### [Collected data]
○ ○ ○ ○ ○

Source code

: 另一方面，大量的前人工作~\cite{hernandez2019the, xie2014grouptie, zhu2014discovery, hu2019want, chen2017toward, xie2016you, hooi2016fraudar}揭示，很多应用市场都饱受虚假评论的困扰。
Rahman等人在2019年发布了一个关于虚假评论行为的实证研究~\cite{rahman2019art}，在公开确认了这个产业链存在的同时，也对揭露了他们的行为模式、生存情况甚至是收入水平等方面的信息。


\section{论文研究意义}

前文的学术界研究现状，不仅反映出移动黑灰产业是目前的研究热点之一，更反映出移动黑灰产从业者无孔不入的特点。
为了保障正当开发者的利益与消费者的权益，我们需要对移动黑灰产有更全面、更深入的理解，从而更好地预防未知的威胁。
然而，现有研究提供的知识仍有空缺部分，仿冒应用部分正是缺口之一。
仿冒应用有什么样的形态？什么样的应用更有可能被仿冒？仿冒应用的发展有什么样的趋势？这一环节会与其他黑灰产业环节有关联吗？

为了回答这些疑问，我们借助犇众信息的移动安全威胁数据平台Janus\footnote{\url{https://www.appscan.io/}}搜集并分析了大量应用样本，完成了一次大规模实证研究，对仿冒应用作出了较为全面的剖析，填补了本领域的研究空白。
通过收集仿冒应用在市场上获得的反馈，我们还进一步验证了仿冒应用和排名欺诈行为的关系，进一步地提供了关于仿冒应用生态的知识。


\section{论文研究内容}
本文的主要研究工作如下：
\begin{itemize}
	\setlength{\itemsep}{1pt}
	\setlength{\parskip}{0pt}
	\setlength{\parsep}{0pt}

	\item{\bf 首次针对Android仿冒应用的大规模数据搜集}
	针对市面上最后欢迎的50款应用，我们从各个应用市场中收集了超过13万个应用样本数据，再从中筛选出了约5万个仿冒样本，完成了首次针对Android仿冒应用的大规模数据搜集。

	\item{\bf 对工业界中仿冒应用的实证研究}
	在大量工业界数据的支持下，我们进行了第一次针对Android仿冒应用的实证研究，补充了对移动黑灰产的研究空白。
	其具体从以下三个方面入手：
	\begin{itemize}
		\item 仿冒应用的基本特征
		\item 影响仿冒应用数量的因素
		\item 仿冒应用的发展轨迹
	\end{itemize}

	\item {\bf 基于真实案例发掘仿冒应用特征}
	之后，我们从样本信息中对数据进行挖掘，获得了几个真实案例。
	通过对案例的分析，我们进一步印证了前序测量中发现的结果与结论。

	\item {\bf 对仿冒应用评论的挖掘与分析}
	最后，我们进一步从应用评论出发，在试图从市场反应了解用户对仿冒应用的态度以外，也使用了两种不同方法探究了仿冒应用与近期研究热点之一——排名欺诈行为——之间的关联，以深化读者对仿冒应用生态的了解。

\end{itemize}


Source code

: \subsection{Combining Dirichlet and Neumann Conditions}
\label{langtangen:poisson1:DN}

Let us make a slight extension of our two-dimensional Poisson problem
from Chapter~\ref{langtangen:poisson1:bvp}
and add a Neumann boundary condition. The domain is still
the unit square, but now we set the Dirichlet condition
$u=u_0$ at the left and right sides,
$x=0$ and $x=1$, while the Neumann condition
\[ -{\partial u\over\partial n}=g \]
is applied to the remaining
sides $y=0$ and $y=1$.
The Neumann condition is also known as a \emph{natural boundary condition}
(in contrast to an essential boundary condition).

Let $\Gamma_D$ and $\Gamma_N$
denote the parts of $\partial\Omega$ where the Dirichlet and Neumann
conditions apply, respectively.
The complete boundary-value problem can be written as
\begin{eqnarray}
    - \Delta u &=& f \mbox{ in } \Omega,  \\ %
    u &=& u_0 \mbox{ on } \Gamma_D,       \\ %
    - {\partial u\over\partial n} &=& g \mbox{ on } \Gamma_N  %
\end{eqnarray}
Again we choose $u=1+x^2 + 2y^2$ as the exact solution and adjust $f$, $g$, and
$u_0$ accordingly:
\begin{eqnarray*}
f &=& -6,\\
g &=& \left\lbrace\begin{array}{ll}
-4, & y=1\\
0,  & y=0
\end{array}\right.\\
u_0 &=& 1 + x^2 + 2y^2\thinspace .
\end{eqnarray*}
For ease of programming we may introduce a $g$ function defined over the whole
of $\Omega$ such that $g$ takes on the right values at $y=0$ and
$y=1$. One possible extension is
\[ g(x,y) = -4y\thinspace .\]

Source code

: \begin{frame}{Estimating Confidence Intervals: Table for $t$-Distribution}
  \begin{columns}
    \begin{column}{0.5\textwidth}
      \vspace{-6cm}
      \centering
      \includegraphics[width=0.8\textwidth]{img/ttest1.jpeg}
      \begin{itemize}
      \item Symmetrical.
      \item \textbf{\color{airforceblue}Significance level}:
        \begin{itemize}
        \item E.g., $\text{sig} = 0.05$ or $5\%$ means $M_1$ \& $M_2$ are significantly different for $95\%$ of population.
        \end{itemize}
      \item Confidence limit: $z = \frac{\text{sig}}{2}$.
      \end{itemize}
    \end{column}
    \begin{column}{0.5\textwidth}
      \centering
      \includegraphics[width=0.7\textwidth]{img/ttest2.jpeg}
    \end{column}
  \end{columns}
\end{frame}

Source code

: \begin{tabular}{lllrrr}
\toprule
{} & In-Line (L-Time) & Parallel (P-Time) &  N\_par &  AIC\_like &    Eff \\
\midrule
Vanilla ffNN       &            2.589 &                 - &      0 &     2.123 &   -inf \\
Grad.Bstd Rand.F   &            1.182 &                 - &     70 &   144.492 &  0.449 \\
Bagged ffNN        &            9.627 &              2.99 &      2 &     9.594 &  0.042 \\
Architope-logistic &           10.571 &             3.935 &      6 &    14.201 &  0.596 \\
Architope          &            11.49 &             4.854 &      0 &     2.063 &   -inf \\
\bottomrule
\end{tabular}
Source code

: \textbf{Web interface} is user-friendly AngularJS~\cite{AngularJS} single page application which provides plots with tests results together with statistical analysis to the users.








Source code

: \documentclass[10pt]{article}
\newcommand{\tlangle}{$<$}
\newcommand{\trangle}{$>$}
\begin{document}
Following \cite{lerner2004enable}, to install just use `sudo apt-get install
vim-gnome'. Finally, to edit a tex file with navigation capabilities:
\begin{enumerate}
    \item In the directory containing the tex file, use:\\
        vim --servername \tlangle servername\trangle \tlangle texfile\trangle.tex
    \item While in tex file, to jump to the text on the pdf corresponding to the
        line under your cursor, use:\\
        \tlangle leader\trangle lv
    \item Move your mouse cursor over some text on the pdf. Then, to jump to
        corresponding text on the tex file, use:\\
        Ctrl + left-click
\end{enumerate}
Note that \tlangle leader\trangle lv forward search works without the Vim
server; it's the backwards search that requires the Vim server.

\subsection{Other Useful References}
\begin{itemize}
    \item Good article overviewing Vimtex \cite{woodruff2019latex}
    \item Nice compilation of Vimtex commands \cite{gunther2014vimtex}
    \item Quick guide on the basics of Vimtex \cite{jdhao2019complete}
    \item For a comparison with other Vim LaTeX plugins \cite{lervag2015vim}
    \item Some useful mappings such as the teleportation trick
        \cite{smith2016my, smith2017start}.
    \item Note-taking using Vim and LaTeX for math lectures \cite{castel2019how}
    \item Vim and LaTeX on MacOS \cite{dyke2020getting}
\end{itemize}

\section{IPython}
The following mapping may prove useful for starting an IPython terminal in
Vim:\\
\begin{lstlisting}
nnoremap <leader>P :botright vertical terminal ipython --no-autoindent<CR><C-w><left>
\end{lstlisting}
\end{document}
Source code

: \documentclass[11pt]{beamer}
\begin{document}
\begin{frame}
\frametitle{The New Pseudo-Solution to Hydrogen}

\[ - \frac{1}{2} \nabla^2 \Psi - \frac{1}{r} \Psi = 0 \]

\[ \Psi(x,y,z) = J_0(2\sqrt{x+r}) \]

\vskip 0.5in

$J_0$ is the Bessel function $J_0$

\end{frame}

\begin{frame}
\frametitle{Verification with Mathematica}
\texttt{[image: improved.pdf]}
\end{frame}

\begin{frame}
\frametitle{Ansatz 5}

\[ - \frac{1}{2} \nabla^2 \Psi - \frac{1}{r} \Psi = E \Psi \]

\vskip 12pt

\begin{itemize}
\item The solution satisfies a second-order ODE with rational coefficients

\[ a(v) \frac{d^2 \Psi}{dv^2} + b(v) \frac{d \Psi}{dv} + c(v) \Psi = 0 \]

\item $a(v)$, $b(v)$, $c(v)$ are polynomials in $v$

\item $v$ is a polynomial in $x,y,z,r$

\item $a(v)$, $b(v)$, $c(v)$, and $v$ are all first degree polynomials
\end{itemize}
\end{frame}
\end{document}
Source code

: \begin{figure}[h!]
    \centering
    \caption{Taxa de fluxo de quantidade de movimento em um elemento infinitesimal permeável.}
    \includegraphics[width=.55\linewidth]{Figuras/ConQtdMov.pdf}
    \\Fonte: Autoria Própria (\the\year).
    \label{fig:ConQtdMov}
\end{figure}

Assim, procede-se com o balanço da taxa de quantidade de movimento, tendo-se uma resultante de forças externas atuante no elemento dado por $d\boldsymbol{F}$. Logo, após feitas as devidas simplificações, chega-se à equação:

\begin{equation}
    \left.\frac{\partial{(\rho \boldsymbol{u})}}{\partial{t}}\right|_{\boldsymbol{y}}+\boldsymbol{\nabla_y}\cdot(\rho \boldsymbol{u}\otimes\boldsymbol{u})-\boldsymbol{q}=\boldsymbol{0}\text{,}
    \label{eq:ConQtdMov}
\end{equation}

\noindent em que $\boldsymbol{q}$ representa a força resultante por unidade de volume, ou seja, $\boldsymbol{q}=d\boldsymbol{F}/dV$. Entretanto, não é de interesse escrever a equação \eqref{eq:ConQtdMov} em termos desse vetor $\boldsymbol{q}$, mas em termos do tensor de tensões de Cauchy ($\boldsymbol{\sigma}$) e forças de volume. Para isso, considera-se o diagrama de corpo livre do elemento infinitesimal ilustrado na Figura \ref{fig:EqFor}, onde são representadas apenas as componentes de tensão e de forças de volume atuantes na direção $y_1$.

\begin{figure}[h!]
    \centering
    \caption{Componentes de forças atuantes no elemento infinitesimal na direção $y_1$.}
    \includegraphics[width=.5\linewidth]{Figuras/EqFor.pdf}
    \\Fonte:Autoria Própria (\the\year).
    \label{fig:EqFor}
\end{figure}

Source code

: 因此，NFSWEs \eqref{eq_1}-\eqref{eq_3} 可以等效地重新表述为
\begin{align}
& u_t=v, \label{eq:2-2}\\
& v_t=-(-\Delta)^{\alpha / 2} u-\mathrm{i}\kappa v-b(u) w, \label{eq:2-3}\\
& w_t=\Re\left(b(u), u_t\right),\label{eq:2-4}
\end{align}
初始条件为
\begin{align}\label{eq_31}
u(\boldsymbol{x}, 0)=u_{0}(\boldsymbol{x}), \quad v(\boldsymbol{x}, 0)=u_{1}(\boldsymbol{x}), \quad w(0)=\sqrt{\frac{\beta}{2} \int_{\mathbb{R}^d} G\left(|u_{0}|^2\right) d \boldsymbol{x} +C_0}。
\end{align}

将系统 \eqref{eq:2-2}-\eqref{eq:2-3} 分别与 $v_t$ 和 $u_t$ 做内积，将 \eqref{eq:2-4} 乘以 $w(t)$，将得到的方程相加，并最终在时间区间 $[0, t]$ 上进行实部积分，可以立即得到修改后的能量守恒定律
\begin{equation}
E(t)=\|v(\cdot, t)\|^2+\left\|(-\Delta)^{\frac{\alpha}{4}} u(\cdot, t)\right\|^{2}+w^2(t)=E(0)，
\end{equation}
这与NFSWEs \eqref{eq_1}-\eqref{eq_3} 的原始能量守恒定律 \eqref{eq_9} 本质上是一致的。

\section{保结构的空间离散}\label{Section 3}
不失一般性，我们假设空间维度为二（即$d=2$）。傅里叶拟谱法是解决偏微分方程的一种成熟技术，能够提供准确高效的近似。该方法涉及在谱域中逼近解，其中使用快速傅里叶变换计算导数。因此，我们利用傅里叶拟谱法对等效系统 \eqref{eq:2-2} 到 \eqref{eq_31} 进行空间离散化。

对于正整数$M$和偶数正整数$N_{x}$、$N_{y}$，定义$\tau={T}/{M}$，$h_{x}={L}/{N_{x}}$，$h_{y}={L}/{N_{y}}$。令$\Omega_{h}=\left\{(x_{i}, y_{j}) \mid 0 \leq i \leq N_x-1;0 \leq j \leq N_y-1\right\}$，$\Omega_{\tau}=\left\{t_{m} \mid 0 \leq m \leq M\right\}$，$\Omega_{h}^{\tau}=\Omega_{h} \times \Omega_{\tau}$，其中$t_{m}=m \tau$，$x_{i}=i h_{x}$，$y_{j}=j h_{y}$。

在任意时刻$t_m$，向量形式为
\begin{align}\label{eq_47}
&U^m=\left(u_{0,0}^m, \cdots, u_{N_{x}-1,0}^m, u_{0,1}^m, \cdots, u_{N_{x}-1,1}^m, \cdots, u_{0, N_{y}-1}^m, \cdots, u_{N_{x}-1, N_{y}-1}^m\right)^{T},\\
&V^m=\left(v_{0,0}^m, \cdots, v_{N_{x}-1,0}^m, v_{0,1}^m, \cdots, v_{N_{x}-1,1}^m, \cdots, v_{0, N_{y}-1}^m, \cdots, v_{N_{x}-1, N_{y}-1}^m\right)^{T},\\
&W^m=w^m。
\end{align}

○ ○ ○ ○ ○

All that belongs in your answer is the stretch of entries above from the line with "line under your cursor, use:\\" through the line with "Nice compilation of", printed exactly.

### [Response to this exercise]
        line under your cursor, use:\\
        \tlangle leader\trangle lv
    \item Move your mouse cursor over some text on the pdf. Then, to jump to
        corresponding text on the tex file, use:\\
        Ctrl + left-click
\end{enumerate}
Note that \tlangle leader\trangle lv forward search works without the Vim
server; it's the backwards search that requires the Vim server.

\subsection{Other Useful References}
\begin{itemize}
    \item Good article overviewing Vimtex \cite{woodruff2019latex}
    \item Nice compilation of Vimtex commands \cite{gunther2014vimtex}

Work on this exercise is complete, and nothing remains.